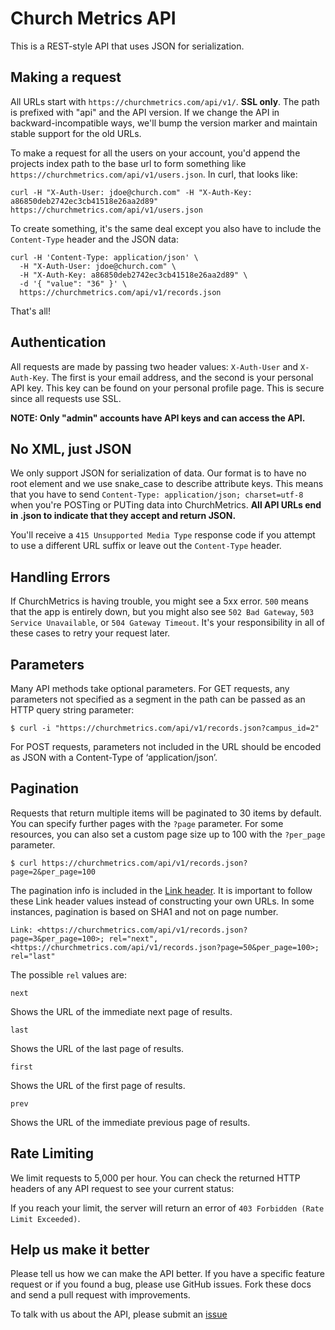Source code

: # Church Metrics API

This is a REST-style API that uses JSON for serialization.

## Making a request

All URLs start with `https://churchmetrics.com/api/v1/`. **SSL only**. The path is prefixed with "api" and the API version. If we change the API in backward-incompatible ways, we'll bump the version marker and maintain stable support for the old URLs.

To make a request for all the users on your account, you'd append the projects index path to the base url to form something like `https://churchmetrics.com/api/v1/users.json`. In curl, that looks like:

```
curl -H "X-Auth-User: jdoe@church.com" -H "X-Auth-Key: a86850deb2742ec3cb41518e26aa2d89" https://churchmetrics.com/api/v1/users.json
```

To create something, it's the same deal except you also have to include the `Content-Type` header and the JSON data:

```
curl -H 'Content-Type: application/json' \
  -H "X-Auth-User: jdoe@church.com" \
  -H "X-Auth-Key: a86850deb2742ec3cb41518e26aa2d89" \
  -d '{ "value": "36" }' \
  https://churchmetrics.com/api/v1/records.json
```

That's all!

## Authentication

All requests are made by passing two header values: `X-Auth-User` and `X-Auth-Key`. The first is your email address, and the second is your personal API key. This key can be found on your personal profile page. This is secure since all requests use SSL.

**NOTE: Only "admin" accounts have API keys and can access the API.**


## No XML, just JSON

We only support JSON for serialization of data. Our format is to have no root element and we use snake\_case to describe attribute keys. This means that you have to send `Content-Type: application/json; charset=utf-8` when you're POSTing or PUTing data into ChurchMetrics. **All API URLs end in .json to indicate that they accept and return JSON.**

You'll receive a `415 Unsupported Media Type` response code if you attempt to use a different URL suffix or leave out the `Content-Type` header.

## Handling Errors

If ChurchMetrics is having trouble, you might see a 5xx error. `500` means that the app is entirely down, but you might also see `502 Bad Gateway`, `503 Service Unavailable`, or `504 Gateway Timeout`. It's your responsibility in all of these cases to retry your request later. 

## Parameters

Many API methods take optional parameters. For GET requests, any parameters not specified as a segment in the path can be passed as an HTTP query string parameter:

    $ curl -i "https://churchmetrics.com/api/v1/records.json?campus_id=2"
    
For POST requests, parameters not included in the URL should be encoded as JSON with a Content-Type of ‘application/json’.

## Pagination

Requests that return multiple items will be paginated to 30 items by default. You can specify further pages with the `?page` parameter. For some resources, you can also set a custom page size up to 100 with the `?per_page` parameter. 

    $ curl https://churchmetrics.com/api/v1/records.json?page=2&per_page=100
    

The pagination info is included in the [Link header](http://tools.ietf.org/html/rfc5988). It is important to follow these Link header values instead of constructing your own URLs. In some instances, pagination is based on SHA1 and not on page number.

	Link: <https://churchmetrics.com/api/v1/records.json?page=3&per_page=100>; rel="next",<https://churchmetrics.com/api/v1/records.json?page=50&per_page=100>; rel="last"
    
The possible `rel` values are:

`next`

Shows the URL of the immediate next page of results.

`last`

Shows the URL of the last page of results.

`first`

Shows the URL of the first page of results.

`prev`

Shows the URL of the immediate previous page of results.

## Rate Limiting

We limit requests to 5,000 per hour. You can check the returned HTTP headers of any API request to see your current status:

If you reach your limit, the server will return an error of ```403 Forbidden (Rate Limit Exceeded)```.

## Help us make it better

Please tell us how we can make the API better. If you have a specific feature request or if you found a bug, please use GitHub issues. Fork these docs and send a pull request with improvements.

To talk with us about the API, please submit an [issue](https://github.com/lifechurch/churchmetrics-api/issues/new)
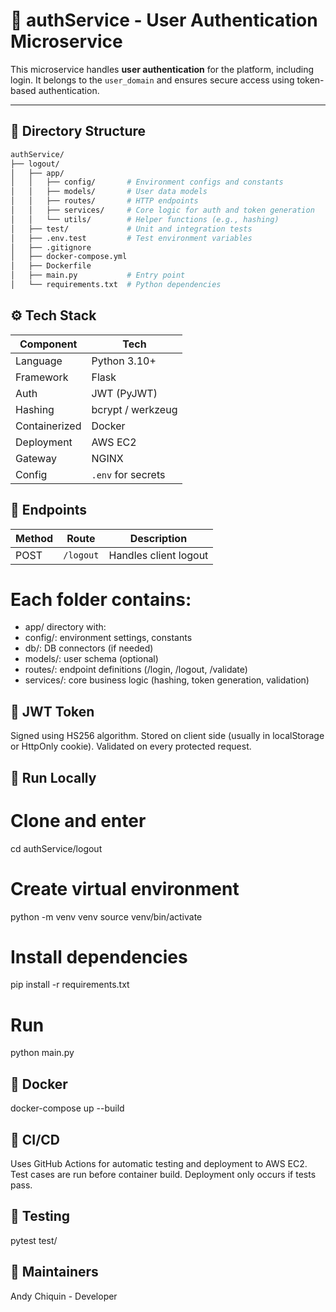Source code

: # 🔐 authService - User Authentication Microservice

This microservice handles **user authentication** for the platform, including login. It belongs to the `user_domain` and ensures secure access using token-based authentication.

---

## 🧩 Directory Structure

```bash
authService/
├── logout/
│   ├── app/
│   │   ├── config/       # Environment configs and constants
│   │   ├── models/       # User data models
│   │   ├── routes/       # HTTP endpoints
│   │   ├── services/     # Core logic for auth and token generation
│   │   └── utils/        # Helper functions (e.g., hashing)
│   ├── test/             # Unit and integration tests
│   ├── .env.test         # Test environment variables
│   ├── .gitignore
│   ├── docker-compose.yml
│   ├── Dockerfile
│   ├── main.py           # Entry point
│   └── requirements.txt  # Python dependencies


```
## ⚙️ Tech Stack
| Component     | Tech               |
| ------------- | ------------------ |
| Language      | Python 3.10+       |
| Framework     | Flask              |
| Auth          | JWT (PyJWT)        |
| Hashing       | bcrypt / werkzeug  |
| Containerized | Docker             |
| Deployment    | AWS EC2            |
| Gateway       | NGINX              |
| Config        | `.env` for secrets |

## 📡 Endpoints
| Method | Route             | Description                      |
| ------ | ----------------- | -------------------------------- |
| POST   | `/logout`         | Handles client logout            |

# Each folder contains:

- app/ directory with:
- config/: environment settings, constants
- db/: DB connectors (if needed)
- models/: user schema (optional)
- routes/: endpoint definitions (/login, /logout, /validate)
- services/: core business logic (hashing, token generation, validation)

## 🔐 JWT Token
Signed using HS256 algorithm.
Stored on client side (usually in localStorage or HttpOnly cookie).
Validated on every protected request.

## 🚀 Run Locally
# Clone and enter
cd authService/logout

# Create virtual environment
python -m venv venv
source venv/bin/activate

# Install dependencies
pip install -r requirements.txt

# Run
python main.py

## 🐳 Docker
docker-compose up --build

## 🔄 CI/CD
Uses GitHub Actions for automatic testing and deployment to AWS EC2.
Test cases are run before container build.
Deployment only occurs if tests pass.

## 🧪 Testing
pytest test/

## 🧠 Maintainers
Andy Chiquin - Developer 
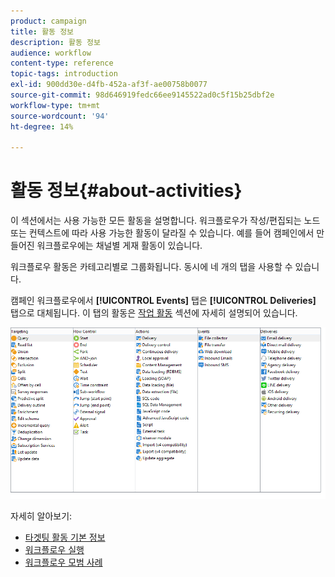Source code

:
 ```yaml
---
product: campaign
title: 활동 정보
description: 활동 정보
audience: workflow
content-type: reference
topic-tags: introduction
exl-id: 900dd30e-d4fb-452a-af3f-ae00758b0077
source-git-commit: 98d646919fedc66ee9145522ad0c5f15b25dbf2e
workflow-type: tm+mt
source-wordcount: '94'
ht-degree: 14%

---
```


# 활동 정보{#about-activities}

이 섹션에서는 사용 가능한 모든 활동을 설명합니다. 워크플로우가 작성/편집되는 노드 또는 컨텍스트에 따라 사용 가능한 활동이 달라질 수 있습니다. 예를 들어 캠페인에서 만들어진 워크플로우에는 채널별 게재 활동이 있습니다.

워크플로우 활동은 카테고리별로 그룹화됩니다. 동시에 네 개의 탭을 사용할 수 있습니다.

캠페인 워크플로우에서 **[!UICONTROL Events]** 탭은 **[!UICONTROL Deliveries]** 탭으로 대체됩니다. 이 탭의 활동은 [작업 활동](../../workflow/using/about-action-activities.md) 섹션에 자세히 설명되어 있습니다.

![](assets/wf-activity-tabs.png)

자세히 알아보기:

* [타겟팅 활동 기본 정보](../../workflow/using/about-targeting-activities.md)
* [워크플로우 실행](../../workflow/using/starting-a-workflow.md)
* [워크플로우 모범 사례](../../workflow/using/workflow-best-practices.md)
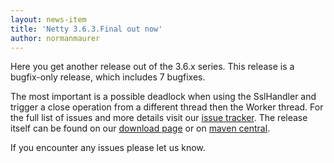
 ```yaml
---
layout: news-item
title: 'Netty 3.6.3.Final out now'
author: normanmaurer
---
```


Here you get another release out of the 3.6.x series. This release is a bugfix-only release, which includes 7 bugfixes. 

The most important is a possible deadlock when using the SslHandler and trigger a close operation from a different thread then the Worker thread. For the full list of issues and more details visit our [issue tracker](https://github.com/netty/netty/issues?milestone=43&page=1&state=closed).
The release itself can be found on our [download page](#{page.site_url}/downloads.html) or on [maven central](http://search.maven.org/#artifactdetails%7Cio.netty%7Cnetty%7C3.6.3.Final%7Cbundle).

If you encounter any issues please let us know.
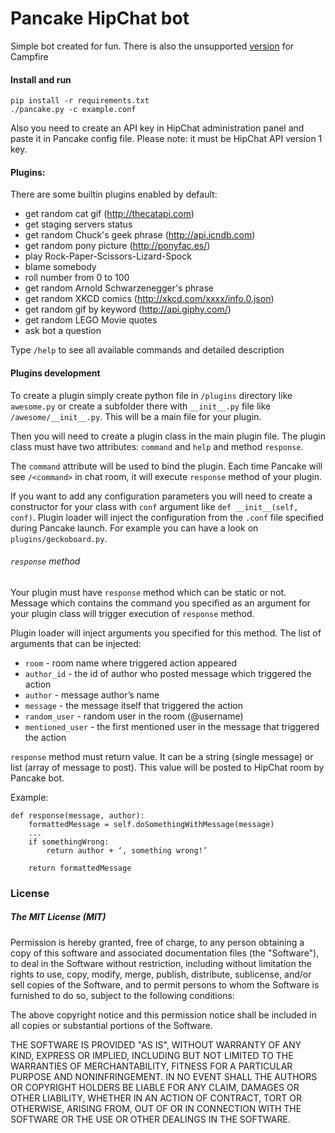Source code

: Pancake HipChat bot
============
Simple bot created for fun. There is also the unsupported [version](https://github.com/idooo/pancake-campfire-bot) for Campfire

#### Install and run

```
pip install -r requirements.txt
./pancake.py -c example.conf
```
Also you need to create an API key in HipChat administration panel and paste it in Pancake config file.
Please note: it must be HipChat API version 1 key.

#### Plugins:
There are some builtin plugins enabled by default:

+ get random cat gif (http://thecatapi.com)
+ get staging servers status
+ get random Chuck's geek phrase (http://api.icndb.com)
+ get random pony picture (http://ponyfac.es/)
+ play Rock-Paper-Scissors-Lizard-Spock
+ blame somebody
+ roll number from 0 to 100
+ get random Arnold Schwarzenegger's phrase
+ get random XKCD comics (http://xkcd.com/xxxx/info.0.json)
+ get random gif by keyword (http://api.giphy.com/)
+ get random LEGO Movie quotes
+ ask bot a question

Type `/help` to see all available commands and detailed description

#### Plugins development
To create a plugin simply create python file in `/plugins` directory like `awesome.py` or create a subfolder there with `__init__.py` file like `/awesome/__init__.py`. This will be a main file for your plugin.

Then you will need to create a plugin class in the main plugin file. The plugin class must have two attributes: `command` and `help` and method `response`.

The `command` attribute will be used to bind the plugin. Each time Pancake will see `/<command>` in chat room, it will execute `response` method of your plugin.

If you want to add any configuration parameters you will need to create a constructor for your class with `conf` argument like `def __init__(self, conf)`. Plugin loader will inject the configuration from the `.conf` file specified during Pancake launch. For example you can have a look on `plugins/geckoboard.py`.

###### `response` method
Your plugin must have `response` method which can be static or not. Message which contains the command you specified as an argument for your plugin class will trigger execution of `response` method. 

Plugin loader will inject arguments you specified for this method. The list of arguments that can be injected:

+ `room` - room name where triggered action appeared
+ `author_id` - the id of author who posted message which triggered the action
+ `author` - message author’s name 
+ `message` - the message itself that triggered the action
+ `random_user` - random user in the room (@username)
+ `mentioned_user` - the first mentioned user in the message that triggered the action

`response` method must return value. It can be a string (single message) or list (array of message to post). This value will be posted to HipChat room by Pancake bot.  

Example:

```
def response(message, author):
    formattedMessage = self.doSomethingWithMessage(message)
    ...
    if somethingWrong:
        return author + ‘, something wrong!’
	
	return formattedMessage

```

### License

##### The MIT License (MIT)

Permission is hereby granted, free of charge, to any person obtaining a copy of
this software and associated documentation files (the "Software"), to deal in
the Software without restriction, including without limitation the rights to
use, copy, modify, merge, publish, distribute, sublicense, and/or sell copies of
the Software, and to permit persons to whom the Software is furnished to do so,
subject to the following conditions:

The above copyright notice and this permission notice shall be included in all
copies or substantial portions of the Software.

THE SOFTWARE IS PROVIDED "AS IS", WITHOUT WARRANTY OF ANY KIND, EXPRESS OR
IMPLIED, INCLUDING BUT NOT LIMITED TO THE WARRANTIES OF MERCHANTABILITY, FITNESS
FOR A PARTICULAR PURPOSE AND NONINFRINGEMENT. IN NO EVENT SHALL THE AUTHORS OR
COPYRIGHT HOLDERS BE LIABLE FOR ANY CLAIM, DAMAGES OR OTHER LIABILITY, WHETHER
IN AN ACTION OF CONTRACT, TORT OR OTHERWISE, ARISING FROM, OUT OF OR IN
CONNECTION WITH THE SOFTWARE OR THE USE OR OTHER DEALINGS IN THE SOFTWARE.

Exercise - Your answer must be the lines above from the one holding "Handles client logout" up to and including the one holding "이 섹션에서는 사용 가능한", exact and with no pictures.

Your solution -
| POST   | `/logout`         | Handles client logout            |

# Each folder contains:

- app/ directory with:
- config/: environment settings, constants
- db/: DB connectors (if needed)
- models/: user schema (optional)
- routes/: endpoint definitions (/login, /logout, /validate)
- services/: core business logic (hashing, token generation, validation)

## 🔐 JWT Token
Signed using HS256 algorithm.
Stored on client side (usually in localStorage or HttpOnly cookie).
Validated on every protected request.

## 🚀 Run Locally
# Clone and enter
cd authService/logout

# Create virtual environment
python -m venv venv
source venv/bin/activate

# Install dependencies
pip install -r requirements.txt

# Run
python main.py

## 🐳 Docker
docker-compose up --build

## 🔄 CI/CD
Uses GitHub Actions for automatic testing and deployment to AWS EC2.
Test cases are run before container build.
Deployment only occurs if tests pass.

## 🧪 Testing
pytest test/

## 🧠 Maintainers
Andy Chiquin - Developer 
Source code

:
 ```yaml
---
product: campaign
title: 활동 정보
description: 활동 정보
audience: workflow
content-type: reference
topic-tags: introduction
exl-id: 900dd30e-d4fb-452a-af3f-ae00758b0077
source-git-commit: 98d646919fedc66ee9145522ad0c5f15b25dbf2e
workflow-type: tm+mt
source-wordcount: '94'
ht-degree: 14%

---
```


# 활동 정보{#about-activities}

이 섹션에서는 사용 가능한 모든 활동을 설명합니다. 워크플로우가 작성/편집되는 노드 또는 컨텍스트에 따라 사용 가능한 활동이 달라질 수 있습니다. 예를 들어 캠페인에서 만들어진 워크플로우에는 채널별 게재 활동이 있습니다.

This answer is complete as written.